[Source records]
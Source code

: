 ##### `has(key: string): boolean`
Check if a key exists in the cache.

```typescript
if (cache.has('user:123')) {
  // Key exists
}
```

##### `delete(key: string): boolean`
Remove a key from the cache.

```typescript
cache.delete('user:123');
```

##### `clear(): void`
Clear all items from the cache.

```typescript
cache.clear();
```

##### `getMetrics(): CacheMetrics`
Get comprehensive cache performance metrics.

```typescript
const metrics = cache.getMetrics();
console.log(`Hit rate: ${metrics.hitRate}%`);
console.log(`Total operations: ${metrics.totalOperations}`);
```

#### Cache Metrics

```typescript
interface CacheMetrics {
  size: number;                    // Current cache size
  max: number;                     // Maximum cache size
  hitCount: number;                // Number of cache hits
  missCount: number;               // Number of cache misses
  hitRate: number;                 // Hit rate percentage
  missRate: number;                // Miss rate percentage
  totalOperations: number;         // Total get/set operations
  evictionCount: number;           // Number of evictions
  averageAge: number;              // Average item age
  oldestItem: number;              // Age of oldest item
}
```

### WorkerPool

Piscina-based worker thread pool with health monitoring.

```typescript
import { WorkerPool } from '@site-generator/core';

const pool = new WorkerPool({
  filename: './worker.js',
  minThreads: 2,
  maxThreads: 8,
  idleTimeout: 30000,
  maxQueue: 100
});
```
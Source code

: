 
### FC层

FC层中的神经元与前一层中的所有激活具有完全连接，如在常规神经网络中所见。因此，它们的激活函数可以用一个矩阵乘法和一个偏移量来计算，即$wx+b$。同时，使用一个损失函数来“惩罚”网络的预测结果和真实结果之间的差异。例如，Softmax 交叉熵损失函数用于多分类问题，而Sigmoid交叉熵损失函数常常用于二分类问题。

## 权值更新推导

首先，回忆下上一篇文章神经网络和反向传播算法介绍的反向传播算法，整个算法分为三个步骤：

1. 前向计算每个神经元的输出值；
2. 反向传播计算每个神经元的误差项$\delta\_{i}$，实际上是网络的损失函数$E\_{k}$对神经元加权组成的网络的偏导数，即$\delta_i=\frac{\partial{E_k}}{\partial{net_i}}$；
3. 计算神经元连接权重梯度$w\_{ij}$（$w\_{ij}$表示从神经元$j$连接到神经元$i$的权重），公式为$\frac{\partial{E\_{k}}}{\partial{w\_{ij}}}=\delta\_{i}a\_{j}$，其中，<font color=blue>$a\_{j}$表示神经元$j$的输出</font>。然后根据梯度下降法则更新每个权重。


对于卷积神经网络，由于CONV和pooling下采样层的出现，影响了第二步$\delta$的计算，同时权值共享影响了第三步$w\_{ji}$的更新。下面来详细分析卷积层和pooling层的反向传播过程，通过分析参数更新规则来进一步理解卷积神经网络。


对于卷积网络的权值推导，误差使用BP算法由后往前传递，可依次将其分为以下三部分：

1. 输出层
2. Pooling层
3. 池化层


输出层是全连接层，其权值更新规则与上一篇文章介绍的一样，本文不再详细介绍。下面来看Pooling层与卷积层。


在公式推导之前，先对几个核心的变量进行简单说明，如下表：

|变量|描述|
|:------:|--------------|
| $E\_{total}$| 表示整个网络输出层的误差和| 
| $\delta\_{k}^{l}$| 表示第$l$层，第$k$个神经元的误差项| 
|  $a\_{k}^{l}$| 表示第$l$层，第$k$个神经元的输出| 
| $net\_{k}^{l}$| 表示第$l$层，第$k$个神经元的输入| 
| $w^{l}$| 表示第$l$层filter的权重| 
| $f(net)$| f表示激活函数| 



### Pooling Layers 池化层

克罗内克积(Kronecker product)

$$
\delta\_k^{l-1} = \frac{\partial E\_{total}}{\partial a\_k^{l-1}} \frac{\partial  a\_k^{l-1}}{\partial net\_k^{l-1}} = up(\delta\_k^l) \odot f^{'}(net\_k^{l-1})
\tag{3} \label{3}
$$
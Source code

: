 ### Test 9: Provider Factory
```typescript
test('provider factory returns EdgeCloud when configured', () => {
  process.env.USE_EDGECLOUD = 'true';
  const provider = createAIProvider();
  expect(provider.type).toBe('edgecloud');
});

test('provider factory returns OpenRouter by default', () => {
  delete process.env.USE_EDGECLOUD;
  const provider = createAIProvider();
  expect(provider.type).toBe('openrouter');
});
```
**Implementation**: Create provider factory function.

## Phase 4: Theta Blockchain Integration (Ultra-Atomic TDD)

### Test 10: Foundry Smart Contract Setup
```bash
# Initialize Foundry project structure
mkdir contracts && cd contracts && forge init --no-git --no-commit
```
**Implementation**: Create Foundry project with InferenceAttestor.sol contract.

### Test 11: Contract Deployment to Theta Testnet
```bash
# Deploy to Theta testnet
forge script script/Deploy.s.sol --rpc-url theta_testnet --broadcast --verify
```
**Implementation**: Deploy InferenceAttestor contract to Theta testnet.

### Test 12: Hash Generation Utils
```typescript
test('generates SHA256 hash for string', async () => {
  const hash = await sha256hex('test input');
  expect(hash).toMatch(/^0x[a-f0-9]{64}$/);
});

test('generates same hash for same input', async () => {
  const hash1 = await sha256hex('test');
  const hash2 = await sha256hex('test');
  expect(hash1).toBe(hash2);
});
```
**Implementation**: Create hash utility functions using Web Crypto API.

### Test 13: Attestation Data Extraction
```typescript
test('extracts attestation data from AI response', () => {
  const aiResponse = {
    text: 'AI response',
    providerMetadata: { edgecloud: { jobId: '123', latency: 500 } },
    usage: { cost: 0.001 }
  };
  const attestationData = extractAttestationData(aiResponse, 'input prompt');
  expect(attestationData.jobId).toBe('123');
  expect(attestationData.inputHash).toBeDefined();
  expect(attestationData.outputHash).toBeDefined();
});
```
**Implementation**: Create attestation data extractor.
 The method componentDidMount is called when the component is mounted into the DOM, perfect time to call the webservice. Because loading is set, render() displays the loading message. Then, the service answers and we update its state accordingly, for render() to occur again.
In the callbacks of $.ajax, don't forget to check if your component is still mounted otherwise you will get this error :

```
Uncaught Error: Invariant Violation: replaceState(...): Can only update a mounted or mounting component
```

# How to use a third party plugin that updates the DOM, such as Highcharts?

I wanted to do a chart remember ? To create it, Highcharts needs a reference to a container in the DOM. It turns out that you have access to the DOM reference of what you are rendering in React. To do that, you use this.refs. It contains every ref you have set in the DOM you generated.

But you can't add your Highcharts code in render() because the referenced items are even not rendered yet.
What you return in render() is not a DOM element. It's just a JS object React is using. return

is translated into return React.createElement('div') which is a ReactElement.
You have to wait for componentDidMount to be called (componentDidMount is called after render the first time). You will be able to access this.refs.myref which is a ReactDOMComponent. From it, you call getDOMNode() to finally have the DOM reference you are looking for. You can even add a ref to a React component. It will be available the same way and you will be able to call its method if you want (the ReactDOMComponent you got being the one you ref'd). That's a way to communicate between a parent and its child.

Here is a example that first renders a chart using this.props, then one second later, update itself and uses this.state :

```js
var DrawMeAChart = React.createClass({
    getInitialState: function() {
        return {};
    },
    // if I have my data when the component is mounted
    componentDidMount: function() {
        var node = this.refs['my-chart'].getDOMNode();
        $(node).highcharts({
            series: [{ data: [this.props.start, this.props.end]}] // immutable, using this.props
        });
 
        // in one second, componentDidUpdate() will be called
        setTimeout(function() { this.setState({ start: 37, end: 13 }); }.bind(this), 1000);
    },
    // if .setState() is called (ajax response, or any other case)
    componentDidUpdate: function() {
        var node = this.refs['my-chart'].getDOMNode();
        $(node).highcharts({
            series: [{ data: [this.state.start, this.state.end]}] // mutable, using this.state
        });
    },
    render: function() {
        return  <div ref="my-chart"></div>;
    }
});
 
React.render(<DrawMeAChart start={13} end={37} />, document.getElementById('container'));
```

* **WHAT IS BEING ASKED**:
Note each line above that contains "with" and copy it out.

* **ANSWER TO THE EXERCISE**:
Piscina-based worker thread pool with health monitoring.
**Implementation**: Create Foundry project with InferenceAttestor.sol contract.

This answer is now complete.